Sir Edward James Pollock (1 February 1841 – 14 April 1930) was a British barrister who served as Official Referee of Supreme Court of Judicature from 1897 to 1927.

The eighth or ninth son of Sir Frederick Pollock, Lord Chief Baron of the Exchequer, from his father's second marriage, Edward Pollock initially qualified as a doctor, becoming MRCS in 1863, a LSA in 1866, and a FRCS in 1868. After returning from a long visit to the United States, he decided to enter the legal profession, and was called to the Bar by the Inner Temple in 1872. He acquired a good common law practice, but his speaking voice was ruined by an operation, reducing it to a whisper. The Attorney-General, Sir Robert Reid (later Lord Loreburn) tried to secure an official appointment for Pollock, but the Liberal government fell before this could take place.

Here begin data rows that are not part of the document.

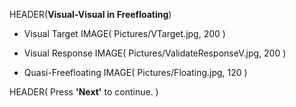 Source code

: HEADER(__Visual-Visual in Freefloating__)
- Visual Target IMAGE( Pictures/VTarget.jpg, 200 )

- Visual Response IMAGE( Pictures/ValidateResponseV.jpg, 200 )

- Quasi-Freefloating IMAGE( Pictures/Floating.jpg, 120 )
 
HEADER( Press __'Next'__ to continue. )
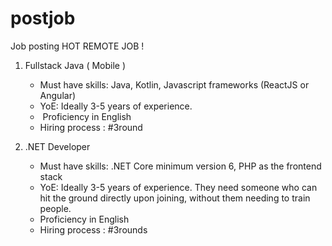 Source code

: # postjob
Job posting
HOT REMOTE JOB !

1. Fullstack Java ( Mobile )
   + Must have skills: Java, Kotlin, Javascript frameworks (ReactJS or Angular)
   + YoE: Ideally 3-5 years of experience.
   +  Proficiency in English
   + Hiring process : #3round 

3. .NET Developer
   + Must have skills: .NET Core minimum version 6, PHP as the frontend stack
   + YoE: Ideally 3-5 years of experience. They need someone who can hit the ground directly upon joining, without them needing to train people.
   + Proficiency in English
   + Hiring process : #3rounds 
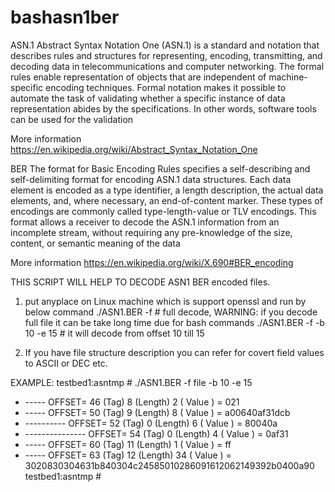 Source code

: # bashasn1ber
ASN.1
Abstract Syntax Notation One (ASN.1) is a standard and notation that describes rules and structures for representing, encoding, transmitting, and decoding data in telecommunications and computer networking. The formal rules enable representation of objects that are independent of machine-specific encoding techniques. Formal notation makes it possible to automate the task of validating whether a specific instance of data representation abides by the specifications. In other words, software tools can be used for the validation

More information 
https://en.wikipedia.org/wiki/Abstract_Syntax_Notation_One

BER
The format for Basic Encoding Rules specifies a self-describing and self-delimiting format for encoding ASN.1 data structures. Each data element is encoded as a type identifier, a length description, the actual data elements, and, where necessary, an end-of-content marker. These types of encodings are commonly called type-length-value or TLV encodings. This format allows a receiver to decode the ASN.1 information from an incomplete stream, without requiring any pre-knowledge of the size, content, or semantic meaning of the data

More information
https://en.wikipedia.org/wiki/X.690#BER_encoding


THIS SCRIPT WILL HELP TO DECODE ASN1 BER encoded files. 
1. put anyplace on Linux machine which is support openssl and run by below command
 ./ASN1.BER -f <filename>                  # full decode, WARNING: if you decode full file it can be take long time due for bash commands
 ./ASN1.BER -f <filenamae> -b 10 -e 15     # it will decode from offset 10 till 15

2. If you have file structure description you can refer for covert field values to ASCII or DEC etc. 


EXAMPLE:
testbed1:asntmp # ./ASN1.BER -f file -b 10 -e 15
 + -----  OFFSET= 46 (Tag) 8  (Length) 2 ( Value ) = 021
 + -----  OFFSET= 50 (Tag) 9  (Length) 8 ( Value ) = a00640af31dcb
 + ----------  OFFSET= 52 (Tag) 0  (Length) 6 ( Value ) = 80040a
 + ---------------  OFFSET= 54 (Tag) 0  (Length) 4 ( Value ) = 0af31
 + -----  OFFSET= 60 (Tag) 11  (Length) 1 ( Value ) = ff
 + -----  OFFSET= 63 (Tag) 12  (Length) 34 ( Value ) = 3020830304631b840304c24585010286091612062149392b0400a90
testbed1:asntmp #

In 1897, on the elevation of Edward Ridley to the High Court bench, the Conservative Lord Halsbury appointed Pollock as an Official Referee of the Supreme Court of Judicature in succession. He was knighted in 1922 and retired in 1927, aged 86 and after thirty years' service.

Pollock married in 1871 Alice Georgina de la Rue (died 1929), eldest daughter of Warren De la Rue.